Kristin throwing wall balls.
The nights are a series of nameless hours of dripping milk and adjustments made in the moonlight to a miniature human to my breast. I blearily position the sweaty pillow, football-hold the baby, scroll through Facebook on my iPad while I wait for him to suction my nipple with that piercing, sharp inhalation that I can never get used to. The only updates at 1:46 a.m. on the Internet are from fellow baby mamas or boys I met in Europe 15 years ago: Boys that are now men with receding hairlines and miniature sleep disturbers of their own.
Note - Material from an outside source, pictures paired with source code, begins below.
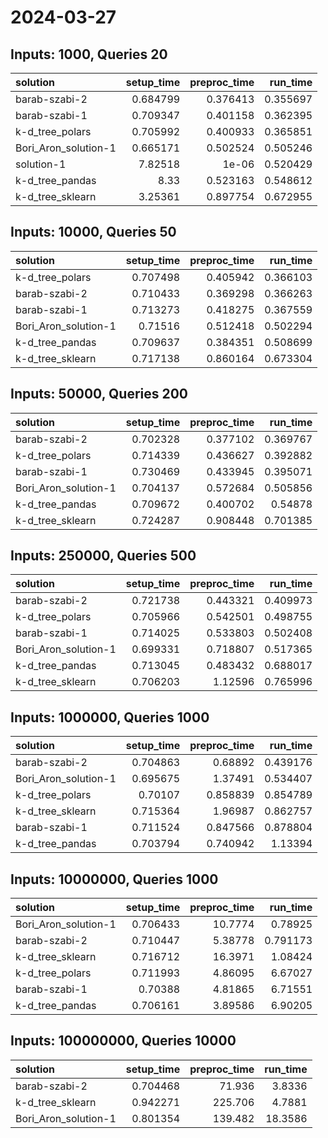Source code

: # 2024-03-27

## Inputs: 1000, Queries 20

| solution             |   setup_time |   preproc_time |   run_time |
|:---------------------|-------------:|---------------:|-----------:|
| barab-szabi-2        |     0.684799 |       0.376413 |   0.355697 |
| barab-szabi-1        |     0.709347 |       0.401158 |   0.362395 |
| k-d_tree_polars      |     0.705992 |       0.400933 |   0.365851 |
| Bori_Aron_solution-1 |     0.665171 |       0.502524 |   0.505246 |
| solution-1           |     7.82518  |       1e-06    |   0.520429 |
| k-d_tree_pandas      |     8.33     |       0.523163 |   0.548612 |
| k-d_tree_sklearn     |     3.25361  |       0.897754 |   0.672955 |

## Inputs: 10000, Queries 50

| solution             |   setup_time |   preproc_time |   run_time |
|:---------------------|-------------:|---------------:|-----------:|
| k-d_tree_polars      |     0.707498 |       0.405942 |   0.366103 |
| barab-szabi-2        |     0.710433 |       0.369298 |   0.366263 |
| barab-szabi-1        |     0.713273 |       0.418275 |   0.367559 |
| Bori_Aron_solution-1 |     0.71516  |       0.512418 |   0.502294 |
| k-d_tree_pandas      |     0.709637 |       0.384351 |   0.508699 |
| k-d_tree_sklearn     |     0.717138 |       0.860164 |   0.673304 |

## Inputs: 50000, Queries 200

| solution             |   setup_time |   preproc_time |   run_time |
|:---------------------|-------------:|---------------:|-----------:|
| barab-szabi-2        |     0.702328 |       0.377102 |   0.369767 |
| k-d_tree_polars      |     0.714339 |       0.436627 |   0.392882 |
| barab-szabi-1        |     0.730469 |       0.433945 |   0.395071 |
| Bori_Aron_solution-1 |     0.704137 |       0.572684 |   0.505856 |
| k-d_tree_pandas      |     0.709672 |       0.400702 |   0.54878  |
| k-d_tree_sklearn     |     0.724287 |       0.908448 |   0.701385 |

## Inputs: 250000, Queries 500

| solution             |   setup_time |   preproc_time |   run_time |
|:---------------------|-------------:|---------------:|-----------:|
| barab-szabi-2        |     0.721738 |       0.443321 |   0.409973 |
| k-d_tree_polars      |     0.705966 |       0.542501 |   0.498755 |
| barab-szabi-1        |     0.714025 |       0.533803 |   0.502408 |
| Bori_Aron_solution-1 |     0.699331 |       0.718807 |   0.517365 |
| k-d_tree_pandas      |     0.713045 |       0.483432 |   0.688017 |
| k-d_tree_sklearn     |     0.706203 |       1.12596  |   0.765996 |

## Inputs: 1000000, Queries 1000

| solution             |   setup_time |   preproc_time |   run_time |
|:---------------------|-------------:|---------------:|-----------:|
| barab-szabi-2        |     0.704863 |       0.68892  |   0.439176 |
| Bori_Aron_solution-1 |     0.695675 |       1.37491  |   0.534407 |
| k-d_tree_polars      |     0.70107  |       0.858839 |   0.854789 |
| k-d_tree_sklearn     |     0.715364 |       1.96987  |   0.862757 |
| barab-szabi-1        |     0.711524 |       0.847566 |   0.878804 |
| k-d_tree_pandas      |     0.703794 |       0.740942 |   1.13394  |

## Inputs: 10000000, Queries 1000

| solution             |   setup_time |   preproc_time |   run_time |
|:---------------------|-------------:|---------------:|-----------:|
| Bori_Aron_solution-1 |     0.706433 |       10.7774  |   0.78925  |
| barab-szabi-2        |     0.710447 |        5.38778 |   0.791173 |
| k-d_tree_sklearn     |     0.716712 |       16.3971  |   1.08424  |
| k-d_tree_polars      |     0.711993 |        4.86095 |   6.67027  |
| barab-szabi-1        |     0.70388  |        4.81865 |   6.71551  |
| k-d_tree_pandas      |     0.706161 |        3.89586 |   6.90205  |

## Inputs: 100000000, Queries 10000

| solution             |   setup_time |   preproc_time |   run_time |
|:---------------------|-------------:|---------------:|-----------:|
| barab-szabi-2        |     0.704468 |         71.936 |     3.8336 |
| k-d_tree_sklearn     |     0.942271 |        225.706 |     4.7881 |
| Bori_Aron_solution-1 |     0.801354 |        139.482 |    18.3586 |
In the morning, I creep out of bed early and gulp water before I allow myself a coffee — tempered with chocolate almond milk because dairy seems to upset the baby. Everything upsets the baby, the Baby Whisperer calls him Spirited, but everyone else would just call him challenging.
I lie on the floor in the kitchen as my husband sleeps next to our baby, as my older son sprawls alarmingly teenage-limbed in his own bed. I do my hold 'ems first: Tight kegels for 10 seconds, relax for five. Then I move onto speed 'ems, and then tightening the little-used muscle by my hips, moving my legs side to side for 30, and then sliding them slowly, one foot at a time. The whole exercise takes about 10 minutes, and I do this routine three times a day. I hold my shattered mid-section while I concentrate on strengthening my core. Belief is everything, and I visualize my torso firm and strong and capable once again.
My body in the bathroom mirror is unfamiliar: A still-puffy stomach, a jagged scar at my midline and a convex pooch that still protrudes below the belly button. Though I've closed my Diastasis gap significantly in the last several weeks, there is still a hole in the centre of my body. I feel like it's a tangible weakness there, a vulnerability created in my core at the same moment my baby boy was pulled out.
My phone rings at 8 a.m., the first of five back-to-back calls. I chop peppers for a breakfast scramble while I negotiate some business terms, and then I pump my breast while the eggs cook, the phone still pressed to my ear. Our caregiver needs expressed milk for the baby in case I am on a call when he needs to be fed later today. Only drops are coming out, despite the discomfort and effort. I start counting pumps: 56, 57, 58. Not enough for a bottle, and he's going to wake up at any moment. I keep pumping, listening, responding, checking. A few more drops emerge.
The baby cries, Nolan has no matching socks and my work needs my full attention. Corey is exhausted again. I open email while latching the baby. Our hydro bill is late — how do people who have five kids manage to make all these frazzled ends meet? I feel like I'm juggling seven balls and they have razors and fire coming out of them and I want to drop them and have a seven-hour nap but I can't, or I'll set our home on fire and cut up my career, relationship, competent motherhood.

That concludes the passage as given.